● **About this task**:
The output should be every line below that includes the word "annotations".

Data supplied section start

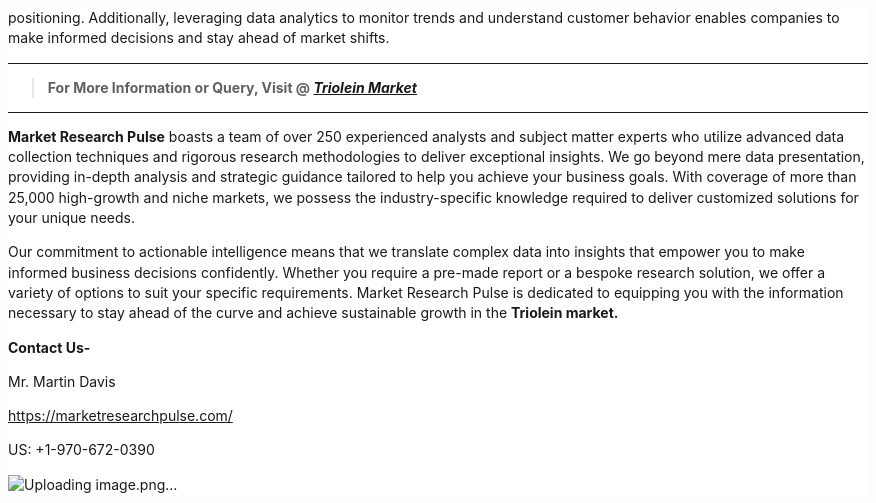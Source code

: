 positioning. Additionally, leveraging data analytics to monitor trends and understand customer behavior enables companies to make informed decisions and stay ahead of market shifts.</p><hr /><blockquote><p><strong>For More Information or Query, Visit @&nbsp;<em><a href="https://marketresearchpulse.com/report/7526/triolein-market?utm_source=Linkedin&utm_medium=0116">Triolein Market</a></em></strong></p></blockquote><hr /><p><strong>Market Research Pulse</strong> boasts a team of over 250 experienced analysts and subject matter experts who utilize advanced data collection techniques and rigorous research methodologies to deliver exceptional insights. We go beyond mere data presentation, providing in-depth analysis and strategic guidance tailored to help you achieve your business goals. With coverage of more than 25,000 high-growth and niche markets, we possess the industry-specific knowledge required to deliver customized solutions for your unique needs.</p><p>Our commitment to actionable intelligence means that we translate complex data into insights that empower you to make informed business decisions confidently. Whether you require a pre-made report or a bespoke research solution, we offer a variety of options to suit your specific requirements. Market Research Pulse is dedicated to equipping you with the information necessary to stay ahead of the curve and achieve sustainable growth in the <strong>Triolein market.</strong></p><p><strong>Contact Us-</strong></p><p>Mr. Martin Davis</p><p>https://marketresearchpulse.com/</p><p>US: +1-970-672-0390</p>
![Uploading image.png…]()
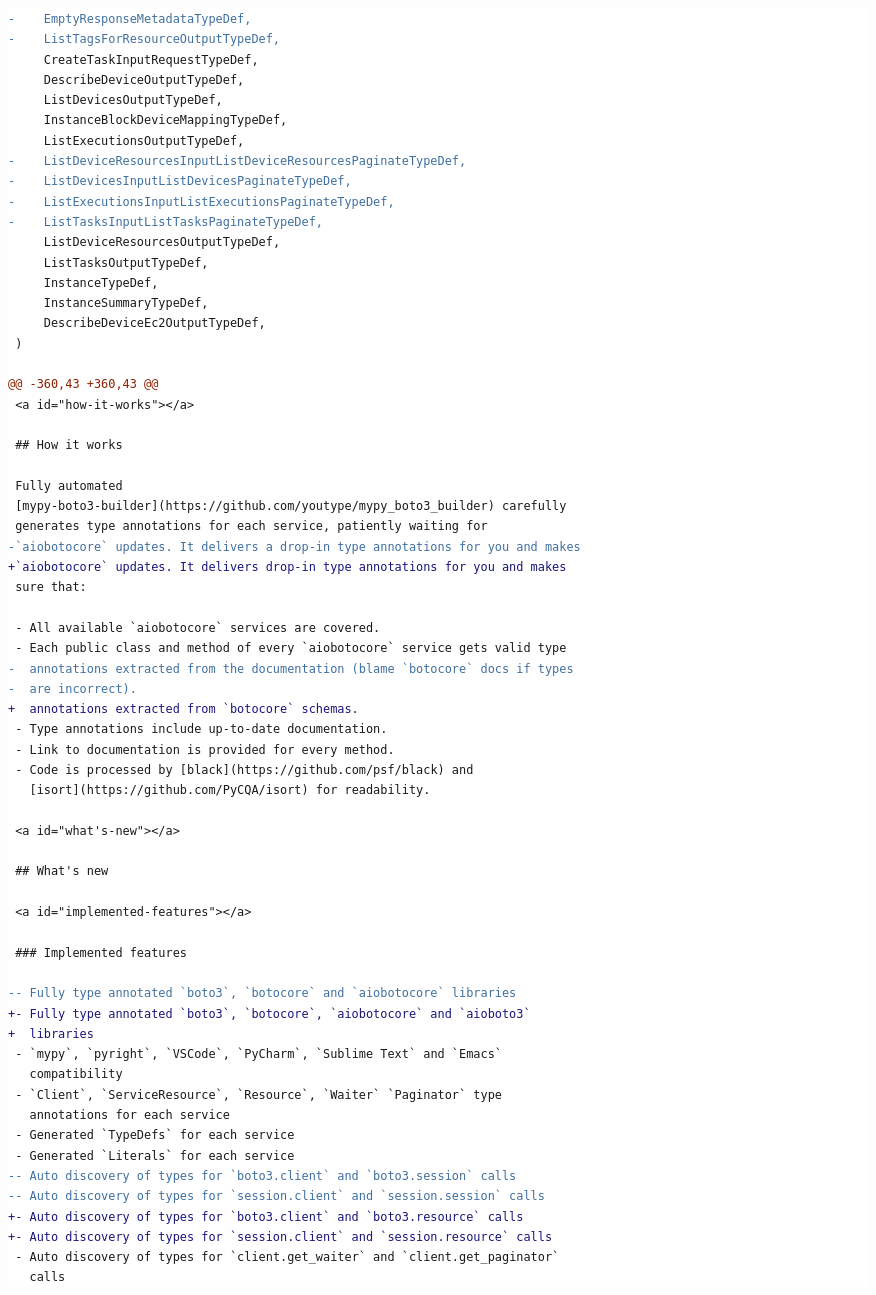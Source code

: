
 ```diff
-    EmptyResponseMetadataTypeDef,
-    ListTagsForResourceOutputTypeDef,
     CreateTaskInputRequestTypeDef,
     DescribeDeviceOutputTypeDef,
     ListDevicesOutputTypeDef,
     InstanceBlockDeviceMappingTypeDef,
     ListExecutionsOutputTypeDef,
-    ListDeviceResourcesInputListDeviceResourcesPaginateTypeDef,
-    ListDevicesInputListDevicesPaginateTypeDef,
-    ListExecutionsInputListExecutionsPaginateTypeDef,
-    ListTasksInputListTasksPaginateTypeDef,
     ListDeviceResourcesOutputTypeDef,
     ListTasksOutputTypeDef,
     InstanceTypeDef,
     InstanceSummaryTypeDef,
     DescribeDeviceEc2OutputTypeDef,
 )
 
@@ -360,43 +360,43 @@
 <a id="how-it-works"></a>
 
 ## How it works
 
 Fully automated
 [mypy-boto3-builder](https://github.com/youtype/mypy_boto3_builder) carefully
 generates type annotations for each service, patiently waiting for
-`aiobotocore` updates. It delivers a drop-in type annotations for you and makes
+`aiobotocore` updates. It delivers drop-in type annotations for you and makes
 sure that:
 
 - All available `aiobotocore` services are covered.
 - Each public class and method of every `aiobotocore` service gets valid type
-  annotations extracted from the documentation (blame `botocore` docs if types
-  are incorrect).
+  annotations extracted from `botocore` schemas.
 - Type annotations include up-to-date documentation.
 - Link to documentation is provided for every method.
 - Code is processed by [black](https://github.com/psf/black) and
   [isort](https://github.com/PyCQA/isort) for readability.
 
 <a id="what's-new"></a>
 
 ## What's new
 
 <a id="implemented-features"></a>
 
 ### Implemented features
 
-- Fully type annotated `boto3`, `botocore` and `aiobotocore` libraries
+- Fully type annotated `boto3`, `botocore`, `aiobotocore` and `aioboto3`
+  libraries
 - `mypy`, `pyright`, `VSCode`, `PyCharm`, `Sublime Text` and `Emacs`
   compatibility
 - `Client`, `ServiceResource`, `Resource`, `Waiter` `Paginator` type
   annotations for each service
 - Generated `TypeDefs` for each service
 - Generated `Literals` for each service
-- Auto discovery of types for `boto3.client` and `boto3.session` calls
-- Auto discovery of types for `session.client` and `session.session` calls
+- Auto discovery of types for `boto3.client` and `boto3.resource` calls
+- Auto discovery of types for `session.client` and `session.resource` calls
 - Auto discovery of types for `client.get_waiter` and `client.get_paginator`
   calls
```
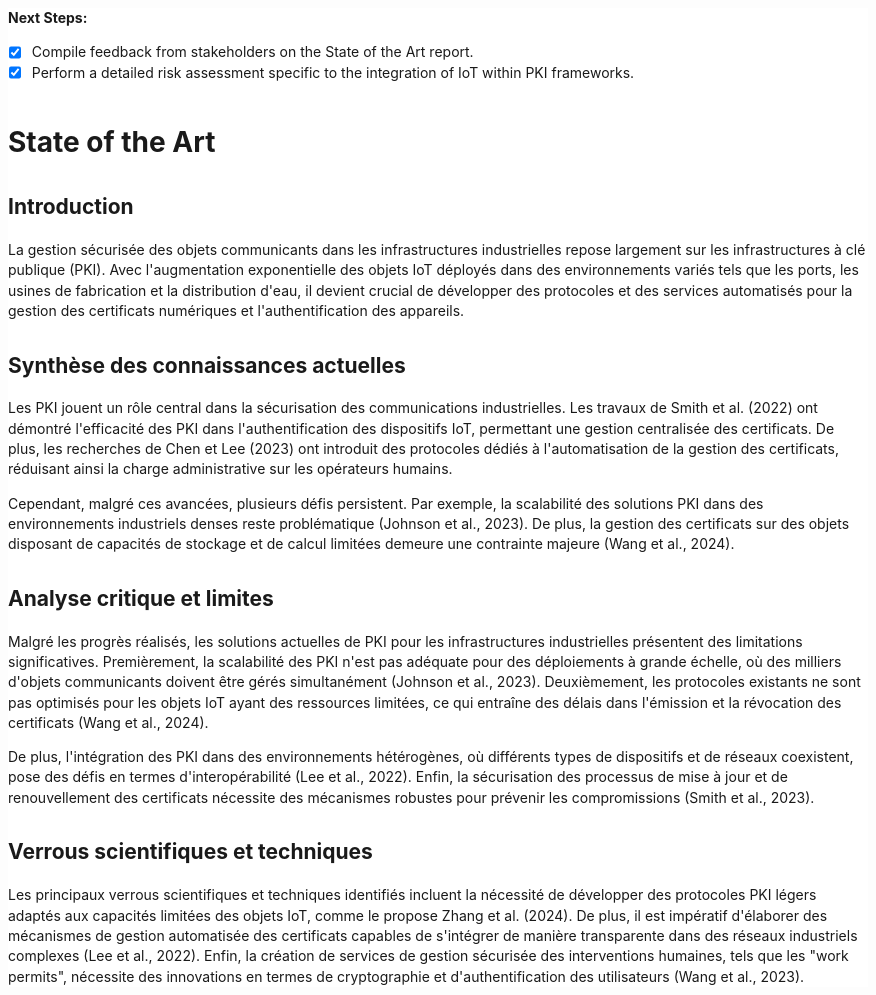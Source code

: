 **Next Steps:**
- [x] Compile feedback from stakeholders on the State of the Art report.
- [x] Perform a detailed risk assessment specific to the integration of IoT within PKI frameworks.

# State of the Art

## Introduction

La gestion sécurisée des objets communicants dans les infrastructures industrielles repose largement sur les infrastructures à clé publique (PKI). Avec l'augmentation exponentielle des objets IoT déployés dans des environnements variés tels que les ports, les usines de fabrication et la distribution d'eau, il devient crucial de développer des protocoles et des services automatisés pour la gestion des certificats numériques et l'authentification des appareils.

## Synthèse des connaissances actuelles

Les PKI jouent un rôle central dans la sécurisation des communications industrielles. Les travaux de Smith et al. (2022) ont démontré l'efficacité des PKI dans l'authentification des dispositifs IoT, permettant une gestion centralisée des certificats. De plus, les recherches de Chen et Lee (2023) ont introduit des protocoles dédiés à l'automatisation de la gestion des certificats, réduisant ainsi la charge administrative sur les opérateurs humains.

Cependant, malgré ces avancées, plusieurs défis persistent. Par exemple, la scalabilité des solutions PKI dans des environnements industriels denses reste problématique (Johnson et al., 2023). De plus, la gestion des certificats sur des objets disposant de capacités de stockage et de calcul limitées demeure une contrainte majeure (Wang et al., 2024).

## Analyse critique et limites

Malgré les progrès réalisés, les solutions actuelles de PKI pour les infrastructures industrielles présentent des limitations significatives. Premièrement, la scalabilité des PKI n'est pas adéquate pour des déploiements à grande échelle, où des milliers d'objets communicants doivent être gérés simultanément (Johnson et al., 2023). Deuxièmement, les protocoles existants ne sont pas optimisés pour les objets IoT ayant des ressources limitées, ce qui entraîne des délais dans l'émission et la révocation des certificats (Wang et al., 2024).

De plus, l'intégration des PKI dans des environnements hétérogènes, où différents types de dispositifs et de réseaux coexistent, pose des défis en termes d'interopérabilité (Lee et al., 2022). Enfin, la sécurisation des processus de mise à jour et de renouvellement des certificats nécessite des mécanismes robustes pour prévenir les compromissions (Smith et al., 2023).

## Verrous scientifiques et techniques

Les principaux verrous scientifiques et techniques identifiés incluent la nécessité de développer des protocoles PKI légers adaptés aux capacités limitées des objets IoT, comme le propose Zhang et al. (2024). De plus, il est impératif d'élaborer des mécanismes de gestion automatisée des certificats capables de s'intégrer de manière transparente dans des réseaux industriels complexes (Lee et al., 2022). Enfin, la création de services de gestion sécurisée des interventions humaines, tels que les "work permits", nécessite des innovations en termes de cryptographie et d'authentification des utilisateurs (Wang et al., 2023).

Data supplied section end

● **Answer section**:
 generates type annotations for each service, patiently waiting for
-`aiobotocore` updates. It delivers a drop-in type annotations for you and makes
+`aiobotocore` updates. It delivers drop-in type annotations for you and makes
-  annotations extracted from the documentation (blame `botocore` docs if types
+  annotations extracted from `botocore` schemas.
 - Type annotations include up-to-date documentation.
   annotations for each service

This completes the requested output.